While MyD88 expression is decreased in children with DS, we found that TRIF expression is increased. Signalling via the TRIF-dependent pathway leads to a number of important immune responses to infection, enhancing type 1 interferon production and mediating apoptosis, caspase activation, and necroptosis, ultimately leading to a reduction in viral replication and increased bacterial clearance [54]. Children with DS are more susceptible to RTIs, most of viral aetiology, and a paper appraising viral sepsis in children has reported increased expression of TRIF in those affected by this clinical condition [55]. Indeed, TRIF increases the production of important antiviral mediators such as IRF3 and type 1 interferons [56]. However, research in murine models of viral respiratory infection found that excess TRIF signalling had deleterious effects on the host due to excess inflammation, neutrophil recruitment, lung inflammation, and pulmonary oedema [54].

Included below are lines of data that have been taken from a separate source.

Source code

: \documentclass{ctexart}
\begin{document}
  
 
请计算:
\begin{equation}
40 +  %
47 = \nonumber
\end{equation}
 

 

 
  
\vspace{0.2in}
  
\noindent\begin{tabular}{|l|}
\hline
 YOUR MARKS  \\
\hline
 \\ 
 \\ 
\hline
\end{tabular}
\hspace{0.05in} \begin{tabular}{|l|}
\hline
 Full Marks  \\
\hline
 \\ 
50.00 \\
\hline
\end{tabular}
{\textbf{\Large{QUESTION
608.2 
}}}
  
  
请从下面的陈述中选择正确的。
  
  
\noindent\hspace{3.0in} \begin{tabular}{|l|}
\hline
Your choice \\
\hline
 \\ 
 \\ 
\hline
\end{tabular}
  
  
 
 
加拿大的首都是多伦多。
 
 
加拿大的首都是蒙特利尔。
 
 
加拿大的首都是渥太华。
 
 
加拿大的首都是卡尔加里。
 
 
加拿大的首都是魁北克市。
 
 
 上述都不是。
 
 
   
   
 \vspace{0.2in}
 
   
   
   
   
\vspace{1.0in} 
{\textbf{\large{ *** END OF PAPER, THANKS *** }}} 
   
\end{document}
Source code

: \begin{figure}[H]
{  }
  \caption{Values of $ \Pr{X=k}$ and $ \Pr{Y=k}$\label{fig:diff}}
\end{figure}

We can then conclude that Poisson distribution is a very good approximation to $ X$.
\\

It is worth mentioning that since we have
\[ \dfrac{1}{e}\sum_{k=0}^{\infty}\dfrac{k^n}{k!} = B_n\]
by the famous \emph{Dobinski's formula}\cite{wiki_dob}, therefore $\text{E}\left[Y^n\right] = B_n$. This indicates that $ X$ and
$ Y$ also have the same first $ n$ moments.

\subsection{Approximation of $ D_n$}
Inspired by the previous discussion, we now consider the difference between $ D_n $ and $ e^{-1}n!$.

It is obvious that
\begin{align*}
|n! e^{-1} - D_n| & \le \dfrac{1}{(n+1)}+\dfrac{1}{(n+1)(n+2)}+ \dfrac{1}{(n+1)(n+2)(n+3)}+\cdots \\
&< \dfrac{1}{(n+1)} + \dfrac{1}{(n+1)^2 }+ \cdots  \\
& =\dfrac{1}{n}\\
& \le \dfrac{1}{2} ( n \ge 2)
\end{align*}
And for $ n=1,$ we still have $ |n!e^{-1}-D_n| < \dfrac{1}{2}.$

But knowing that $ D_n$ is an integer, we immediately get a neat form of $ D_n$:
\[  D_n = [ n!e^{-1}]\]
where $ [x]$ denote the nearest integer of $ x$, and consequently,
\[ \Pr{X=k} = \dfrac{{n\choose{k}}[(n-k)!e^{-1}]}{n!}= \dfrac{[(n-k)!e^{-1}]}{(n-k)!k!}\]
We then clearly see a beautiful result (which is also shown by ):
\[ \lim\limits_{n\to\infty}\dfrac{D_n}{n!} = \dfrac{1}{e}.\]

During our experiments, we observed that for some cell populations, positive stimulation did not work for both cohorts, for example, nonclassical monocyte TLR2 and intermediate monocyte CD11b. We previously report similar hyporesponsiveness to LPS in TLR4 expression on nonclassical and intermediate monocytes and CD11b on nonclassical monocytes in children with DS and controls [29]. The reasons for this are unclear as other populations respond significantly, and it could be that receptors on these subsets are inherently hyporesponsive or a degree of endotoxin tolerance may be present; resistance to LPS stimulation caused a blunting of the cellular proinflammatory response [57]. There is some evidence that LPS may act to decrease TLR4 expression on monocyte subsets at 2 h instead of upregulating this receptor. However, there may be a temporal component, as this study points out that TLR2 expression at 20 h on classical monocytes was increased 20-fold, whereas this did not occur for CD16+ subpopulations [58].

5. Conclusion

In conclusion, we describe a dysregulation of TLR pathways in DS. There is greater expression of TLR2 on the surface of neutrophils and monocytes. Downstream signalling is altered with reduced MyD88 and increased expression of TRIF, which may represent compensatory upregulation of MyD88-independent pathways. This altered innate immunity may contribute to an increased burden of infections and chronic inflammation in DS. SsnB attenuates proinflammatory mediators and could be of potential therapeutic clinical benefit.